Otra es una que he vivido durante mucho tiempo y que ahora agradezco, está relacionada con mi vida privada, porque la persona que está más cerca a mí, con quien más tiempo comparto, tiene una forma de ser radicalmente diferente a la mía. Con demasiada frecuencia percibía que estaba muy serio, como enfadado y me ponía muy nerviosa, pensaba que había pasado algo, que yo había hecho o dicho alguna cosa que le había molestado y esta situación me robaba mucha energía, vivía una angustia real, me resultaba muy desagradable. Por supuesto, cuando le preguntaba qué le pasaba, la respuesta era NADA y seguramente era cierto. Con los años he entendido que él es así, que su seriedad, silencio o cara de enfado no tienen que ver conmigo, o sí, pero es su tema, no el mío. Aprendí a aceptarle tal y como es, y sobre todo, aprendí a irme cuando no estoy a gusto.

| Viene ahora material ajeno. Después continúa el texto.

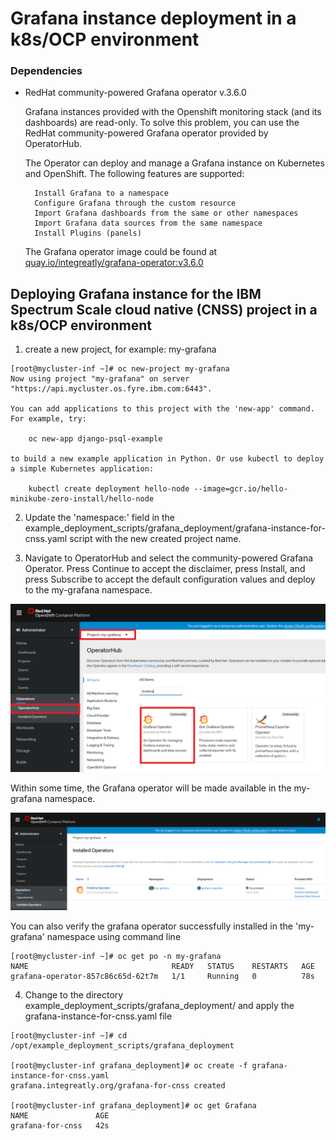 # Grafana instance deployment in a k8s/OCP environment



### Dependencies


- RedHat community-powered Grafana operator v.3.6.0

    Grafana instances provided with the Openshift monitoring stack (and its dashboards) are read-only. To solve this problem, you can use the RedHat community-powered Grafana operator provided by OperatorHub.

    The Operator can deploy and manage a Grafana instance on Kubernetes and OpenShift. The following features are supported:

        Install Grafana to a namespace
        Configure Grafana through the custom resource
        Import Grafana dashboards from the same or other namespaces
        Import Grafana data sources from the same namespace
        Install Plugins (panels)


    The Grafana operator image could be found at [quay.io/integreatly/grafana-operator:v3.6.0](https://quay.io/integreatly/grafana-operator:v3.6.0)



## Deploying Grafana instance for the IBM Spectrum Scale cloud native (CNSS) project in a k8s/OCP environment


1. create a new project, for example: my-grafana

```
[root@mycluster-inf ~]# oc new-project my-grafana
Now using project "my-grafana" on server "https://api.mycluster.os.fyre.ibm.com:6443".

You can add applications to this project with the 'new-app' command. For example, try:

    oc new-app django-psql-example

to build a new example application in Python. Or use kubectl to deploy a simple Kubernetes application:

    kubectl create deployment hello-node --image=gcr.io/hello-minikube-zero-install/hello-node

```


2. Update the 'namespace:' field in the example_deployment_scripts/grafana_deployment/grafana-instance-for-cnss.yaml script with the new created project name.


3. Navigate to OperatorHub and select the community-powered Grafana Operator. Press Continue to accept the disclaimer, press Install, and press Subscribe to accept the default configuration values and deploy to the my-grafana namespace.

![](/docs/operator_hub.png)


Within some time, the Grafana operator will be made available in the my-grafana namespace.

![](/docs/grafana-operator-installed.png)


You can also verify the grafana operator successfully installed in the 'my-grafana' namespace using command line

```
[root@mycluster-inf ~]# oc get po -n my-grafana
NAME                                READY   STATUS    RESTARTS   AGE
grafana-operator-857c86c65d-62t7m   1/1     Running   0          78s

```


4. Change to the directory example_deployment_scripts/grafana_deployment/ and apply the grafana-instance-for-cnss.yaml file

```
[root@mycluster-inf ~]# cd /opt/example_deployment_scripts/grafana_deployment

[root@mycluster-inf grafana_deployment]# oc create -f grafana-instance-for-cnss.yaml
grafana.integreatly.org/grafana-for-cnss created

[root@mycluster-inf grafana_deployment]# oc get Grafana
NAME               AGE
grafana-for-cnss   42s

```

Es posible, y según el tipo de personas que te rodean, también es probable, que se creen cuentos acerca de ti, que se inventen historias o pongan en tu boca afirmaciones que nunca has hecho y que con ello provoquen que otros se molesten, enfaden o disgusten contigo. Si esto pasa, hay que tener muy claro que no puedes influir en los demás, que siempre vas a vivir expuesto a la envidia o maldad de quiénes llevan penas o veneno en el corazón y necesitan soltarlo. Parecerá injusto decir que no puedes hacer nada al respecto, seguramente sientas que debes intentar averiguar qué hay detrás de todo y aclararlo, dejar en evidencia a los malos de la historia.
Y aquí es donde he llegado a mi reflexión final ¿realmente merece la pena gastar tu tiempo y tu energía en convencer a otros de quién eres y cómo eres? Yo creo que no, en mi opinión, ser yo misma, vivir fiel a mis valores, saber que no hago daño intencionado a nadie, que me puedo equivocar y que también tengo la humildad de reconocerlo y pedir disculpas, es suficiente. Quien te conoce sabrá qué creer y qué no. Y quién no te conoce, podrá acudir a ti y preguntarte o pedirte alguna explicación, que permita aclarar lo que sea que haya pasado.
No hay por qué pensar que tenemos la culpa de los cambios de humor de otros, ni de los enfados. Tampoco tenemos la responsabilidad de lo que crean o piensen los demás. Tenemos la misión de aceptarnos imperfectos, de estar abiertos a crecer cada día, de amarnos sobre todo y que cada quién haga lo propio.